EXERCISE DATA:
%%

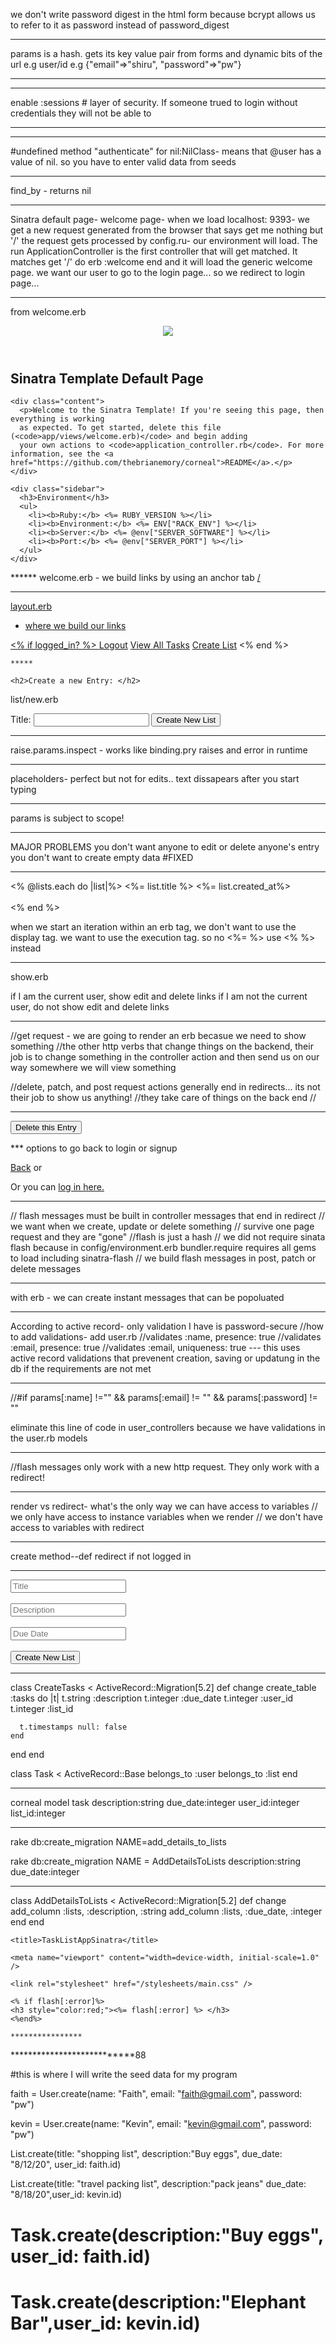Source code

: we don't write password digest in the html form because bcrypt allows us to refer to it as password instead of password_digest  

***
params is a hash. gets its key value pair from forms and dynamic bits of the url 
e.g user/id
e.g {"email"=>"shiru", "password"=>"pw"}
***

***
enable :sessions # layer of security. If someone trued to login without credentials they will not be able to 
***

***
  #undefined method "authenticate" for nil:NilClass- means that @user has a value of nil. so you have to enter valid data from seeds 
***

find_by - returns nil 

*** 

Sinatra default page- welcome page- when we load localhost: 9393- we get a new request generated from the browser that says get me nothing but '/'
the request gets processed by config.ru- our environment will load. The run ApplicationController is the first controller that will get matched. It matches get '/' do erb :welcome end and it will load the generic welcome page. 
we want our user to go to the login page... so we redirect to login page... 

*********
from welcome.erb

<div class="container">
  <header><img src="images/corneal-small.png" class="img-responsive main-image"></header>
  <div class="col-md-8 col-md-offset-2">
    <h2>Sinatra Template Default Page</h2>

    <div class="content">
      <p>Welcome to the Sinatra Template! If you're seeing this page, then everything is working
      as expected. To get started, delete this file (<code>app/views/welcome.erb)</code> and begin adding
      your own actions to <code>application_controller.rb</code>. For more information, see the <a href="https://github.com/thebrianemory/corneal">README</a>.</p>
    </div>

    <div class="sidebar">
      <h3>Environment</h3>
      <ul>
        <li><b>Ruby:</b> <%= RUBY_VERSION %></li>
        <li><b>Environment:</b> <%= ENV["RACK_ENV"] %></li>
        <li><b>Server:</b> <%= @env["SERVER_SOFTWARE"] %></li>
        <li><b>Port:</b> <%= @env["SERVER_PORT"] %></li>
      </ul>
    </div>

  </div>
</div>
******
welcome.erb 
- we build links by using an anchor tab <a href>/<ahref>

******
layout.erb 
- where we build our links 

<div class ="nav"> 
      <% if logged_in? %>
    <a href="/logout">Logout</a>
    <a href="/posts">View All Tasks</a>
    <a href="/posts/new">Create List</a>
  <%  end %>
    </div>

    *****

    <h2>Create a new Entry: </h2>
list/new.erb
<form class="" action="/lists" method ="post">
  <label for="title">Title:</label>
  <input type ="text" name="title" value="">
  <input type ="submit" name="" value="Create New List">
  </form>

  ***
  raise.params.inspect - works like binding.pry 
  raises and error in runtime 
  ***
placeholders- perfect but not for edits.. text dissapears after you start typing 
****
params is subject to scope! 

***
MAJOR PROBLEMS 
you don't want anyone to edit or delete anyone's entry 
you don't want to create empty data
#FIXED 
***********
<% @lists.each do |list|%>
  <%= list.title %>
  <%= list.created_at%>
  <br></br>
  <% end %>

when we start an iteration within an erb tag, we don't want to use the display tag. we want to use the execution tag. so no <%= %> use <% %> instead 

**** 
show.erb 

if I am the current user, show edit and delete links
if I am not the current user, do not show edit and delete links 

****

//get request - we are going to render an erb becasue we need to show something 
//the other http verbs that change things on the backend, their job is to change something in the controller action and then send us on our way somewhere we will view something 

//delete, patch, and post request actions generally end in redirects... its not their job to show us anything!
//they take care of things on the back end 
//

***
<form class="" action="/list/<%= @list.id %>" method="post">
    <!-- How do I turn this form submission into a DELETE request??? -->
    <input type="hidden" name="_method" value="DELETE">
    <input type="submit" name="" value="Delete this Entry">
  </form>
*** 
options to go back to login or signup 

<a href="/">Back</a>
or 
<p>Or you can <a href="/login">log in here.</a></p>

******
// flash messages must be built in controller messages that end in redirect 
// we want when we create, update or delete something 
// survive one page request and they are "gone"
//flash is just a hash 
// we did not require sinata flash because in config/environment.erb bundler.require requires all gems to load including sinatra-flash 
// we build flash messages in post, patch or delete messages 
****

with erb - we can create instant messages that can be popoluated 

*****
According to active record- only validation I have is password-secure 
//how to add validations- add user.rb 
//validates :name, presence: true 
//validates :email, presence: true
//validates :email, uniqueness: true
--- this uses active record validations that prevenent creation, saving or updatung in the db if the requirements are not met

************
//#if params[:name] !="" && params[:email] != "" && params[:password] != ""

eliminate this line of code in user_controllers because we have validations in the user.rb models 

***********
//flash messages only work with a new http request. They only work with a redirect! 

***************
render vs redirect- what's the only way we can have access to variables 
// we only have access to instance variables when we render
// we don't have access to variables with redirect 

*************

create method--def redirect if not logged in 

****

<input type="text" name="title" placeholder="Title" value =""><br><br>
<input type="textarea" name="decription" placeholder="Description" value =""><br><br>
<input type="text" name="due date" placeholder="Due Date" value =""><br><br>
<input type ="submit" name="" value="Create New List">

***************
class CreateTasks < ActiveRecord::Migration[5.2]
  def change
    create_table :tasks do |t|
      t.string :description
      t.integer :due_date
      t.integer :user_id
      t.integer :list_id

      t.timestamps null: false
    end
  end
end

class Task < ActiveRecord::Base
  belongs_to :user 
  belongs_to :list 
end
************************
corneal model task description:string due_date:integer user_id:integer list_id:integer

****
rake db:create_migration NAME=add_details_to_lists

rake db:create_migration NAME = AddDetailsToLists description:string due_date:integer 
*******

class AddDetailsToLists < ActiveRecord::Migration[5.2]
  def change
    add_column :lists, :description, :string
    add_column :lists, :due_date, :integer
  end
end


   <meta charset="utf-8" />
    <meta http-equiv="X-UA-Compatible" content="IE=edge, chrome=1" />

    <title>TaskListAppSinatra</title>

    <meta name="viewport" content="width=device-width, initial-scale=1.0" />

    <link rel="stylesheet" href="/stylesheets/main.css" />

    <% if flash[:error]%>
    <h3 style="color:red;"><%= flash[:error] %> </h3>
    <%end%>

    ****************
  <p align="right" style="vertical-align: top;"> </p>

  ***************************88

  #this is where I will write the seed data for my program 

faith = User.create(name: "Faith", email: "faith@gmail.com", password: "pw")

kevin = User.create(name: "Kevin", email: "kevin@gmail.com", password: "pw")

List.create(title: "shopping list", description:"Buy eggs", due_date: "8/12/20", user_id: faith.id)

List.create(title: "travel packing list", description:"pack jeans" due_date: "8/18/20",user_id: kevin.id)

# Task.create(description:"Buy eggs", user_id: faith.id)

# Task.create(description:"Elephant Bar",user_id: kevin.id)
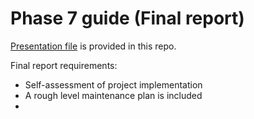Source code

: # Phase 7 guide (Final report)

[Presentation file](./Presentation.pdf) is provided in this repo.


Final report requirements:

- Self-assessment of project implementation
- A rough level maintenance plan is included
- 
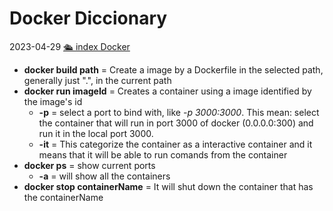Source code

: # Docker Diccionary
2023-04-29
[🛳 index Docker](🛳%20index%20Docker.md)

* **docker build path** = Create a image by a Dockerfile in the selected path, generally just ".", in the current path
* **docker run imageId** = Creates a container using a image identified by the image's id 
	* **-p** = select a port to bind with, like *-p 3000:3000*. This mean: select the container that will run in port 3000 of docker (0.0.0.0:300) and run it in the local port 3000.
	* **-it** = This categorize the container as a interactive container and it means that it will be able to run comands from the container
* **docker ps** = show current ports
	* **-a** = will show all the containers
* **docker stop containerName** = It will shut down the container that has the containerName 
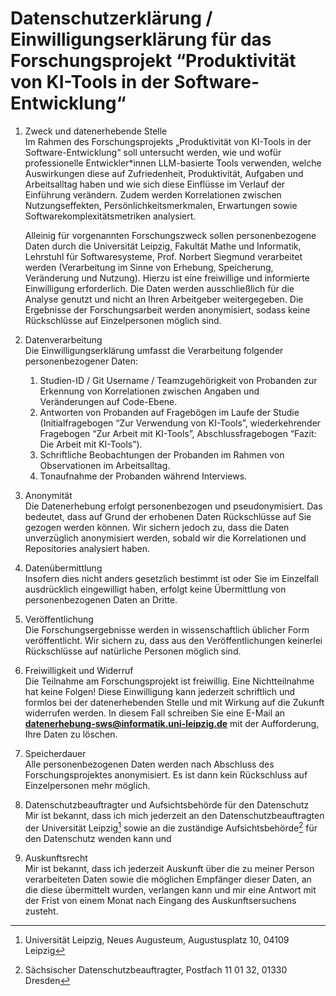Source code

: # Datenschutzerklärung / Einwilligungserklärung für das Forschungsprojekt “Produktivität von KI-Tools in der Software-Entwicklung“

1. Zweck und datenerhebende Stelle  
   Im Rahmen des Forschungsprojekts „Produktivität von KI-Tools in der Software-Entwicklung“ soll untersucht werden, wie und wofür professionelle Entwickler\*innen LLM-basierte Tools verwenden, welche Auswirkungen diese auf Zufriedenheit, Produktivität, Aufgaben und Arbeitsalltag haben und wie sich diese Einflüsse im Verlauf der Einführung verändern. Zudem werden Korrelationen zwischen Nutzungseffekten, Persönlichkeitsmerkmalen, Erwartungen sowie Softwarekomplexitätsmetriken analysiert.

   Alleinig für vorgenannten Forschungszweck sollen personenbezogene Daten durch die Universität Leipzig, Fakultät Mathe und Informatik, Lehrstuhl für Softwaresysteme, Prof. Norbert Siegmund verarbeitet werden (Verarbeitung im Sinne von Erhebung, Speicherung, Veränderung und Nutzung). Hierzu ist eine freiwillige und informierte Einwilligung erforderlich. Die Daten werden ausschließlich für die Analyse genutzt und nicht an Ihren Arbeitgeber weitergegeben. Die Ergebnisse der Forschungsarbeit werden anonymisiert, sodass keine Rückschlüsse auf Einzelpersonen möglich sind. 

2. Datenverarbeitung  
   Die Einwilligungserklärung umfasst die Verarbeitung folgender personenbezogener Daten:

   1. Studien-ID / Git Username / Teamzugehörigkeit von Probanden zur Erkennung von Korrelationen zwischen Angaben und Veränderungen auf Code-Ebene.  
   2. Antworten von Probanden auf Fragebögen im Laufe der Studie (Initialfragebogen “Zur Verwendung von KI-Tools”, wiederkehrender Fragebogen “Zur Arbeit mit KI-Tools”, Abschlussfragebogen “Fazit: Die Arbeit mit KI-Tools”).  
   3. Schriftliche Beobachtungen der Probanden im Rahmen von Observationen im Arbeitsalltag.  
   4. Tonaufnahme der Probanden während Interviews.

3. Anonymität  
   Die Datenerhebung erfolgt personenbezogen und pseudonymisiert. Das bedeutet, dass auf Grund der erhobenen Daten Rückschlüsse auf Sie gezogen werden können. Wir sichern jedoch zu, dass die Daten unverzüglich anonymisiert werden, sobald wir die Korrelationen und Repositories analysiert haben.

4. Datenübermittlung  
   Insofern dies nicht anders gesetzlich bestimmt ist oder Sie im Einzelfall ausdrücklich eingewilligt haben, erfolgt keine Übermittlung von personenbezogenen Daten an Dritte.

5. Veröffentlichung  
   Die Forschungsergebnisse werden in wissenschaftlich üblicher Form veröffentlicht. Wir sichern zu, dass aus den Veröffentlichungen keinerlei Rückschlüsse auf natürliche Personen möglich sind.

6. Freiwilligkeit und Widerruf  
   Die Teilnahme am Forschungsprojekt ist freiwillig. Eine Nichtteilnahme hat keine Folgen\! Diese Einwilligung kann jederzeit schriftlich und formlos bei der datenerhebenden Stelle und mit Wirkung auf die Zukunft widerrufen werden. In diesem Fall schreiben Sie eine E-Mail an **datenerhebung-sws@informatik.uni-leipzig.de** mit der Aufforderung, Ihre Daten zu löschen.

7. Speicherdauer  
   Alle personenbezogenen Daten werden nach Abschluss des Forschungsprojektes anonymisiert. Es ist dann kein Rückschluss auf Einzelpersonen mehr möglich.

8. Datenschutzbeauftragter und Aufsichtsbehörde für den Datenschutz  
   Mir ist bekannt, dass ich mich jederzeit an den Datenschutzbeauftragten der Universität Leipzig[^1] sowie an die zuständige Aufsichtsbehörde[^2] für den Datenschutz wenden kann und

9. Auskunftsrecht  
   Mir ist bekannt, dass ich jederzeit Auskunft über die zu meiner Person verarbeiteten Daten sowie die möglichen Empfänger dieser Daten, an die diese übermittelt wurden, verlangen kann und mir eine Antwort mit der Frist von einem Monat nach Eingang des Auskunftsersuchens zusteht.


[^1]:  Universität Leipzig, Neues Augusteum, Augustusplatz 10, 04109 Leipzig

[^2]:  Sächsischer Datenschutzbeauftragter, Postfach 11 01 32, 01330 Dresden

%%

Where a line above holds the string "requirements", copy that line.

WRITTEN ANSWER:
--- this uses active record validations that prevenent creation, saving or updatung in the db if the requirements are not met
Final report requirements:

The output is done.